Breast cancer treatments impact work status

Among working women with newly diagnosed breast cancer, those treated with chemotherapy appear more likely to experience a major change in work status, study findings suggest.

By contrast, radiation therapy was not associated with a similar risk, Dr. Michael J. Hassett, at Dana-Farber Cancer Institute in Boston, and colleagues report in the journal Cancer.

Hassett’s team used a large health insurance claim database to identify 3233 insured women, younger than 64 years old, who were working full or part time when first diagnosed with breast cancer between 1998 and 2002.

Overall, about 54 percent underwent chemotherapy and 58 percent underwent radiation therapy.

Most of the women did “not experience a significant change in their employment after cancer diagnosis and treatment,” Hassett told Reuters Health.

However, of the 6.6 percent who did have a change in work status, those receiving chemotherapy had 1.8-fold greater risk of leaving work, retiring, or going on long-term disability over the subsequent year, he and colleagues found.

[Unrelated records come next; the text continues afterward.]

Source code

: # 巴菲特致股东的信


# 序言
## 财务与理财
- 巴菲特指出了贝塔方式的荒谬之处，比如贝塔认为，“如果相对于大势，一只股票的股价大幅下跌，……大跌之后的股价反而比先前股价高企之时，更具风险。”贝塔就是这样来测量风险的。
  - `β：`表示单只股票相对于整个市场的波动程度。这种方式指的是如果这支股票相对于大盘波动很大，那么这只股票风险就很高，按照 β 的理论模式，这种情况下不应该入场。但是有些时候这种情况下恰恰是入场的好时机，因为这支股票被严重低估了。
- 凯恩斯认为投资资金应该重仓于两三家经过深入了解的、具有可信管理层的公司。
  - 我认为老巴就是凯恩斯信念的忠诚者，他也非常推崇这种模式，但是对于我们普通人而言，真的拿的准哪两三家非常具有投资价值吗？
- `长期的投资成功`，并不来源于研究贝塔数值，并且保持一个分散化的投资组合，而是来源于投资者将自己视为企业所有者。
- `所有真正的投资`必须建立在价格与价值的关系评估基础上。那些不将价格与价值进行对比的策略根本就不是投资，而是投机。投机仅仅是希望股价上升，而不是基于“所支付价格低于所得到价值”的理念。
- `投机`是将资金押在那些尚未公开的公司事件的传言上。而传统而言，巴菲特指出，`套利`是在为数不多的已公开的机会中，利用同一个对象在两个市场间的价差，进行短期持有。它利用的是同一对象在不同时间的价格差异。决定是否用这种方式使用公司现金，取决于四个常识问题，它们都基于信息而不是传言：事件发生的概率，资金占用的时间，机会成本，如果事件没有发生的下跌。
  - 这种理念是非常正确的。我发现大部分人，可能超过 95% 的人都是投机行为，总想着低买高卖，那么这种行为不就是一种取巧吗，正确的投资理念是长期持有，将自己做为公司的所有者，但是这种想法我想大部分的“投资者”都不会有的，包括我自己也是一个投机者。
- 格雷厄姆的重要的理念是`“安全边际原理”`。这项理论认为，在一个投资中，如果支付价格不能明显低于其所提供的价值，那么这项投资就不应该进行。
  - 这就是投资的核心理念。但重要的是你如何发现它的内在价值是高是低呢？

Of the women who experienced a change in employment during the year after their diagnosis, 67 percent went from full-time work to early retirement. The rest went from full-time employment to long-term disability, retirement, or their status was unknown.

When the investigators allowed for factors associated with employment status, such as type of breast cancer, treatment, and health insurance plan, plus region, age, and other medical conditions, only chemotherapy treatment and older age were associated with greater risk of a change in employment.

“Most of the women in our study worked for large employers that sponsored health insurance programs for their employees,” Hassett added. He and colleagues call for further investigations to assess the impact cancer diagnosis and treatments have on women who work for smaller companies or are self-employed.